§ Task description
Please transcribe all of the records precisely.

§ Dataset excerpts

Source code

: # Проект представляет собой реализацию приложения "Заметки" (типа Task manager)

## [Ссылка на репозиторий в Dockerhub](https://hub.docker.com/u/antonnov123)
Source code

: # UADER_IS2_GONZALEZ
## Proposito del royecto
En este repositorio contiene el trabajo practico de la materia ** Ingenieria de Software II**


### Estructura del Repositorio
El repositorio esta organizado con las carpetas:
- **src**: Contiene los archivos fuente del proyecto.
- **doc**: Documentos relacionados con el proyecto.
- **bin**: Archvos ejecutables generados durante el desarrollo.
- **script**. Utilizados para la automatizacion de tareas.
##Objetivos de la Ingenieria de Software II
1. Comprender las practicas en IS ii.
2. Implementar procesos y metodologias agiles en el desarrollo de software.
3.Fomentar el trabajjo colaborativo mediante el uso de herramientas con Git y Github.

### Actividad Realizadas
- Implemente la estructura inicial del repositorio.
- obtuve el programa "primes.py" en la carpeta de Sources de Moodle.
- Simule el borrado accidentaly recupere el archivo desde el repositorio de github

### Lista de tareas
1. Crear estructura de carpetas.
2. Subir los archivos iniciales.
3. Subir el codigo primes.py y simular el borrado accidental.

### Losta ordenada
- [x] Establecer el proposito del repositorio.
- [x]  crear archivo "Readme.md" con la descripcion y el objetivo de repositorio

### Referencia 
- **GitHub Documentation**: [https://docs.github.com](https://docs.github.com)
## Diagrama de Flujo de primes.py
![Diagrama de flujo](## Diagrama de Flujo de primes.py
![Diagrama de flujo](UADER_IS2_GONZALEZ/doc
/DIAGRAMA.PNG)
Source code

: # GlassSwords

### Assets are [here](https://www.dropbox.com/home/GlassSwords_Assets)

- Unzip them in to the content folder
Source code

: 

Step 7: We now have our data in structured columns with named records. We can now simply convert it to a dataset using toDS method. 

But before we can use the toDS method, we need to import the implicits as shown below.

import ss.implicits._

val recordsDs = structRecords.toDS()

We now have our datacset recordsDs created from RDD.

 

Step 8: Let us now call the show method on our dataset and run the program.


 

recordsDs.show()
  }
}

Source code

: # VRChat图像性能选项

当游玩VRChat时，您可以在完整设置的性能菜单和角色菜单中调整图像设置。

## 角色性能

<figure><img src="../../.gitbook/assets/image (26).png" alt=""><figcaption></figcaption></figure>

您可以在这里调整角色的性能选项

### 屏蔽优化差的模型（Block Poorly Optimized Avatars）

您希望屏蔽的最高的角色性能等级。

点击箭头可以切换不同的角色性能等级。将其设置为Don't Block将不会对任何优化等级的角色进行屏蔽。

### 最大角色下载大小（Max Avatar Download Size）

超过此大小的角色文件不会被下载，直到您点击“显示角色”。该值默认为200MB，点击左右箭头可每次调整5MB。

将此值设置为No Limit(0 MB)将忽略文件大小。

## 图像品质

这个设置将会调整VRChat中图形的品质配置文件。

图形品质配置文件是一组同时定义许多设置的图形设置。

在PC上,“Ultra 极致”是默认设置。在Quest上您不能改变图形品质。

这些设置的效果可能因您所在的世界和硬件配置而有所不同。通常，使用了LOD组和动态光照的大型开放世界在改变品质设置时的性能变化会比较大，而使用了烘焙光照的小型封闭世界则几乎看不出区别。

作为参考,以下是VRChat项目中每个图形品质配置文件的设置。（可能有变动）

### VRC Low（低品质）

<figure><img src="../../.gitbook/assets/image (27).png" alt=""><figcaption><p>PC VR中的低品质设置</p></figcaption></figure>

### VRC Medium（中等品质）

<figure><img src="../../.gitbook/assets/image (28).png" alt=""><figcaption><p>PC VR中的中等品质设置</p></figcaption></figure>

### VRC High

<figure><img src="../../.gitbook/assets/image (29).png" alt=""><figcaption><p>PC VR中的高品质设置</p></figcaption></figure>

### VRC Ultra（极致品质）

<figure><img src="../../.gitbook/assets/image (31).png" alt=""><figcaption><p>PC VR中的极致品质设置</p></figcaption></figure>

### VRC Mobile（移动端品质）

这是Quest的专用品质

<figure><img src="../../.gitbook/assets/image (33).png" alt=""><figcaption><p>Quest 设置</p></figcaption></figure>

§ Written response
Source code

: # Проект представляет собой реализацию приложения "Заметки" (типа Task manager)

## [Ссылка на репозиторий в Dockerhub](https://hub.docker.com/u/antonnov123)
Source code

: # UADER_IS2_GONZALEZ
## Proposito del royecto
En este repositorio contiene el trabajo practico de la materia ** Ingenieria de Software II**


### Estructura del Repositorio
El repositorio esta organizado con las carpetas:
- **src**: Contiene los archivos fuente del proyecto.
- **doc**: Documentos relacionados con el proyecto.
- **bin**: Archvos ejecutables generados durante el desarrollo.
- **script**. Utilizados para la automatizacion de tareas.
##Objetivos de la Ingenieria de Software II
1. Comprender las practicas en IS ii.
2. Implementar procesos y metodologias agiles en el desarrollo de software.
3.Fomentar el trabajjo colaborativo mediante el uso de herramientas con Git y Github.

### Actividad Realizadas
- Implemente la estructura inicial del repositorio.
- obtuve el programa "primes.py" en la carpeta de Sources de Moodle.
- Simule el borrado accidentaly recupere el archivo desde el repositorio de github

### Lista de tareas
1. Crear estructura de carpetas.
2. Subir los archivos iniciales.
3. Subir el codigo primes.py y simular el borrado accidental.

### Losta ordenada
- [x] Establecer el proposito del repositorio.
- [x]  crear archivo "Readme.md" con la descripcion y el objetivo de repositorio

### Referencia 
- **GitHub Documentation**: [https://docs.github.com](https://docs.github.com)
## Diagrama de Flujo de primes.py
![Diagrama de flujo](## Diagrama de Flujo de primes.py
![Diagrama de flujo](UADER_IS2_GONZALEZ/doc
/DIAGRAMA.PNG)
Source code

: # GlassSwords

### Assets are [here](https://www.dropbox.com/home/GlassSwords_Assets)

- Unzip them in to the content folder
Source code

: 

Step 7: We now have our data in structured columns with named records. We can now simply convert it to a dataset using toDS method. 

But before we can use the toDS method, we need to import the implicits as shown below.

import ss.implicits._

val recordsDs = structRecords.toDS()

We now have our datacset recordsDs created from RDD.

 

Step 8: Let us now call the show method on our dataset and run the program.


 

recordsDs.show()
  }
}

Source code

: # VRChat图像性能选项

当游玩VRChat时，您可以在完整设置的性能菜单和角色菜单中调整图像设置。

## 角色性能

<figure><img src="../../.gitbook/assets/image (26).png" alt=""><figcaption></figcaption></figure>

您可以在这里调整角色的性能选项

### 屏蔽优化差的模型（Block Poorly Optimized Avatars）

您希望屏蔽的最高的角色性能等级。

点击箭头可以切换不同的角色性能等级。将其设置为Don't Block将不会对任何优化等级的角色进行屏蔽。

### 最大角色下载大小（Max Avatar Download Size）

超过此大小的角色文件不会被下载，直到您点击“显示角色”。该值默认为200MB，点击左右箭头可每次调整5MB。

将此值设置为No Limit(0 MB)将忽略文件大小。

## 图像品质

这个设置将会调整VRChat中图形的品质配置文件。

图形品质配置文件是一组同时定义许多设置的图形设置。

在PC上,“Ultra 极致”是默认设置。在Quest上您不能改变图形品质。

这些设置的效果可能因您所在的世界和硬件配置而有所不同。通常，使用了LOD组和动态光照的大型开放世界在改变品质设置时的性能变化会比较大，而使用了烘焙光照的小型封闭世界则几乎看不出区别。

作为参考,以下是VRChat项目中每个图形品质配置文件的设置。（可能有变动）

### VRC Low（低品质）

<figure><img src="../../.gitbook/assets/image (27).png" alt=""><figcaption><p>PC VR中的低品质设置</p></figcaption></figure>

### VRC Medium（中等品质）

<figure><img src="../../.gitbook/assets/image (28).png" alt=""><figcaption><p>PC VR中的中等品质设置</p></figcaption></figure>

### VRC High

<figure><img src="../../.gitbook/assets/image (29).png" alt=""><figcaption><p>PC VR中的高品质设置</p></figcaption></figure>

### VRC Ultra（极致品质）

<figure><img src="../../.gitbook/assets/image (31).png" alt=""><figcaption><p>PC VR中的极致品质设置</p></figcaption></figure>

### VRC Mobile（移动端品质）

这是Quest的专用品质

<figure><img src="../../.gitbook/assets/image (33).png" alt=""><figcaption><p>Quest 设置</p></figcaption></figure>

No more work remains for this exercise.